Margaret C Sullivan’s Jane Austen Cover to Cover – 200 Years of Classic Cover is a superb and tantalising start to plugging that gap. It is itself elegantly designed and generously proportioned. It feels as good as it looks and overflows with high-quality reproductions of a sparkling range of bindings, cover art and dust jackets which have adorned and, in some cases, detracted from or obscured Austen’s texts. The generously, gorgeously presented illustrations take centre stage. Yet Sullivan’s own regard for Austen shines through on every page. Her commentary is not only lovingly crafted but also insightful, well-researched and tempered with personality and humour. At times it also delightfully pointed. So brew a cuppa, lean back and let Margaret Sullivan take you on a lively and educational 200 year tour of the fabulous, beautiful, misleading and sometimes, frankly, dull or bizarre ways in which Austen’s works have been presented to the book-buying public.
But do not dismiss Cover to Cover simply as a coffee table book – although it is that – as there is depth here too, both in the scope of the survey and in Sullivan’s interpretation. It is a sort of reverse reception history.
Sense and Sensibility, Pride and Prejudice and Mansfield Park were first published by Thomas Egerton between 1811 and 1814. Austen subsequently moved to the more prestigious publisher of Lord Bryon and Walter Scott, John Murray, who produced first Emma and then, a year after Austen’s death in 1817, Northanger Abbey and Persuasion together in a single, four-volume edition. At this time, as Sullivan explains, books, once printed and assembled, were usually sold either unbound or wrapped in plain card with a simple paper label affixed. Wealthier readers may then have their books bound to match their family library or personal tastes. As a result, the appearance of early editions of Austen’s works are not uniform, but are often lavishly bound in full calf or morocco leather with heavy gilt lettering or half bound in leather with beautiful marbled paper, so typical of the age, covering the remaining portions.
Richard Bentley, who purchased the copyright to five of Austen’s six novels from her sister Cassandra shortly after the author’s death, produced a series of small cloth-bound volumes which sold for six shillings when they were published in 1832, extending Austen’s readership to those of lesser means. What Sullivan doesn’t say is that the Bentley editions were remarkable as much for their feel as their look. As Deirdre Gilbert explains, “Bentley’s covers were the first to include a sales strategy that not so much caught the eye and rather replaced the eye. Anthony Rota in Apart from the Text details how the Bentley ‘get up’ proved ingenious not so much for its cover look, but for its cover ‘feel’. Poor lighting forced shopkeepers to grope among dark bookshelves. On the spines and covers, Bentley included a wide range of ornaments that one could feel: ‘ribs, rugosities, and other crenellations. The texture of the Bentley cover was recognisable; chances are that a missing Bentley title would be noticed quickly and selected for reorder over others”.

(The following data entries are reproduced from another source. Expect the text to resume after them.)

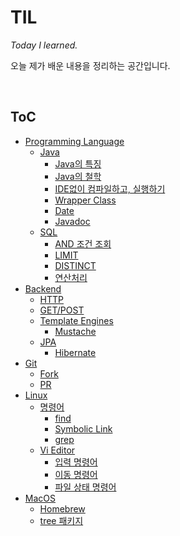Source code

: # TIL

*Today I learned.*

오늘 제가 배운 내용을 정리하는 공간입니다.

<Br>

## ToC

- [Programming Language](https://github.com/youngjinmo/TIL/tree/master/programming%20languages)
  - [Java](programming%20languages/Java.md)
    - [Java의 특징](/programming%20languages/Java.md#feature)
    - [Java의 철학](/programming%20languages/Java.md#philosophy)
    - [IDE없이 컴파일하고, 실행하기](/programming%20languages/Java.md#run-compile-without-ide)
    - [Wrapper Class](/programming%20languages/Java.md#wrapper-class)
    - [Date](/programming%20languages/Java.md#date)
    - [Javadoc](/programming%20languages/Java.md#javadoc)
  - [SQL](programming%20languages/SQL.md)
    - [AND 조건 조회](programming%20languages/SQL.md#order-and)
    - [LIMIT](programming%20languages/SQL.md#limit)
    - [DISTINCT](programming%20languages/SQL.md#distinct)
    - [연산처리](programming%20languages/SQL.md#sql-math)
- [Backend](https://github.com/youngjinmo/TIL/tree/master/backend)
  - [HTTP](/backend/HTTP.md)
  - [GET/POST](/backend/HTTP.md#getpost)
  - [Template Engines](/backend/TemplateEngines.md)
    - [Mustache](/backend/TemplateEngines.md#mustache)
  - [JPA](/backend/JPA.md)
    - [Hibernate](/backend/JPA.md#hibernate)
- [Git](/Git.md)
  - [Fork](/Git.md#git-fork)
  - [PR](/Git.md#git-pull-request)
- [Linux](/Linux.md)
  - [명령어](/Linux.md#linux-commands)
    - [find](/Linux.md#linux-find)
    - [Symbolic Link](/Linux.md#linux-symboliclink)
    - [grep](/Linux.md#linux-grep)
  - [Vi Editor](/Linux.md#linux-vi)
    - [입력 명령어](/Linux.md#vi-input)
    - [이동 명령어](/Linux.md#vi-move)
    - [파일 상태 명령어](/Linux.md#vi-filestatus)
- [MacOS](/MacOS.md)
  - [Homebrew](/MacOS.md#homebrew)
  - [tree 패키지](/MacOS.md#osx-package-tree)

<br>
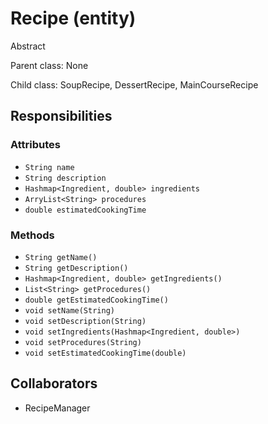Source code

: # Recipe (entity)

Abstract

Parent class: None

Child class: SoupRecipe, DessertRecipe, MainCourseRecipe

## Responsibilities

### Attributes

- `String name`
- `String description`
- `Hashmap<Ingredient, double> ingredients`
- `ArryList<String> procedures`
- `double estimatedCookingTime`

### Methods

- `String getName()`
- `String getDescription()`
- `Hashmap<Ingredient, double> getIngredients()`
- `List<String> getProcedures()`
- `double getEstimatedCookingTime()`
- `void setName(String)`
- `void setDescription(String)`
- `void setIngredients(Hashmap<Ingredient, double>)`
- `void setProcedures(String)`
- `void setEstimatedCookingTime(double)`

## Collaborators

- RecipeManager

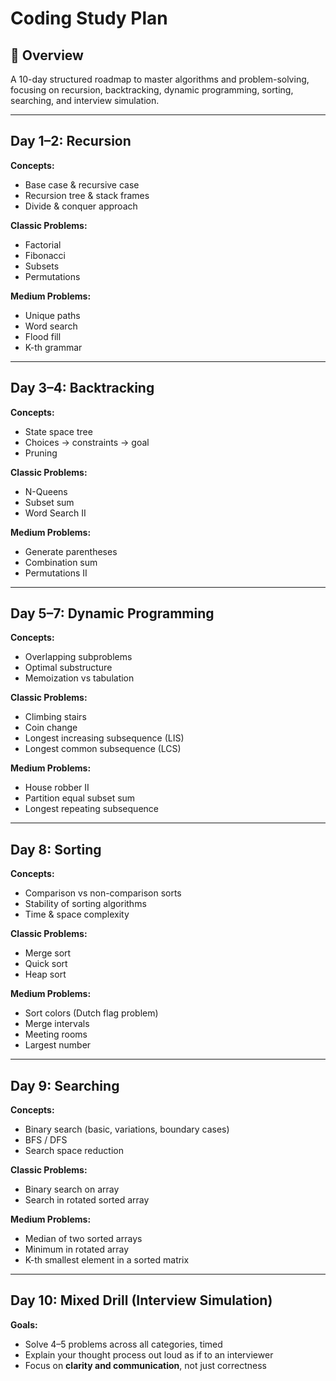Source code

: # Coding Study Plan

## 📅 Overview

A 10-day structured roadmap to master algorithms and problem-solving, focusing on recursion, backtracking, dynamic programming, sorting, searching, and interview simulation.

---

## Day 1–2: Recursion

**Concepts:**  
- Base case & recursive case  
- Recursion tree & stack frames  
- Divide & conquer approach  

**Classic Problems:**  
- Factorial  
- Fibonacci  
- Subsets  
- Permutations  

**Medium Problems:**  
- Unique paths  
- Word search  
- Flood fill  
- K-th grammar  

---

## Day 3–4: Backtracking

**Concepts:**  
- State space tree  
- Choices → constraints → goal  
- Pruning  

**Classic Problems:**  
- N-Queens  
- Subset sum  
- Word Search II  

**Medium Problems:**  
- Generate parentheses  
- Combination sum  
- Permutations II  

---

## Day 5–7: Dynamic Programming

**Concepts:**  
- Overlapping subproblems  
- Optimal substructure  
- Memoization vs tabulation  

**Classic Problems:**  
- Climbing stairs  
- Coin change  
- Longest increasing subsequence (LIS)  
- Longest common subsequence (LCS)  

**Medium Problems:**  
- House robber II  
- Partition equal subset sum  
- Longest repeating subsequence  

---

## Day 8: Sorting

**Concepts:**  
- Comparison vs non-comparison sorts  
- Stability of sorting algorithms  
- Time & space complexity  

**Classic Problems:**  
- Merge sort  
- Quick sort  
- Heap sort  

**Medium Problems:**  
- Sort colors (Dutch flag problem)  
- Merge intervals  
- Meeting rooms  
- Largest number  

---

## Day 9: Searching

**Concepts:**  
- Binary search (basic, variations, boundary cases)  
- BFS / DFS  
- Search space reduction  

**Classic Problems:**  
- Binary search on array  
- Search in rotated sorted array  

**Medium Problems:**  
- Median of two sorted arrays  
- Minimum in rotated array  
- K-th smallest element in a sorted matrix  

---

## Day 10: Mixed Drill (Interview Simulation)

**Goals:**  
- Solve 4–5 problems across all categories, timed  
- Explain your thought process out loud as if to an interviewer  
- Focus on **clarity and communication**, not just correctness  
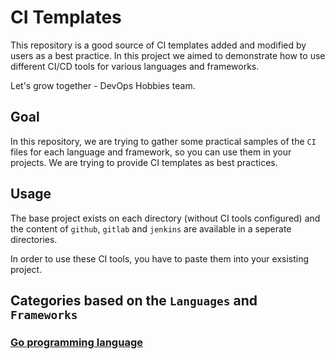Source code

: # CI Templates

This repository is a good source of CI templates added and modified by users as a best practice. In this project we aimed to demonstrate how to use different CI/CD tools for various languages and frameworks.

Let's grow together - DevOps Hobbies team.

## Goal

In this repository, we are trying to gather some practical samples of the `CI` files for each language and framework, so you can use them in your projects.
We are trying to provide CI templates as best practices.

## Usage

The base project exists on each directory (without CI tools configured) and the content of `github`, `gitlab` and `jenkins` are available in a seperate directories.

In order to use these CI tools, you have to paste them into your exsisting project.

## Categories based on the `Languages` and `Frameworks`

### [Go programming language](./go/README.md)
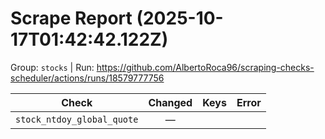 # Scrape Report (2025-10-17T01:42:42.122Z)

Group: `stocks`  |  Run: https://github.com/AlbertoRoca96/scraping-checks-scheduler/actions/runs/18579777756

| Check | Changed | Keys | Error |
|---|:---:|:--|:--|
| `stock_ntdoy_global_quote` | — |  |  |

Sullivan presents other early editions briefly but the real fun starts with the beginning of illustrated covers – a process which Sullivan tentatively identifies as starting with the coming of frequent train travel: smoother ride and lighter than a horse-drawn carriage, train carriages facilitated reading on the part of the newly literate middle classes. W H Smith capitalised on this, opening a bookstall at London’s Euston station at the height of railway mania in 1848. The first of many station bookshops, it sold cheap ‘yellow back’ editions of popular fiction to train travellers. With lurid, sensationalised covers designed to tempt travellers, these were the cheapest editions of Austen’s works published to date.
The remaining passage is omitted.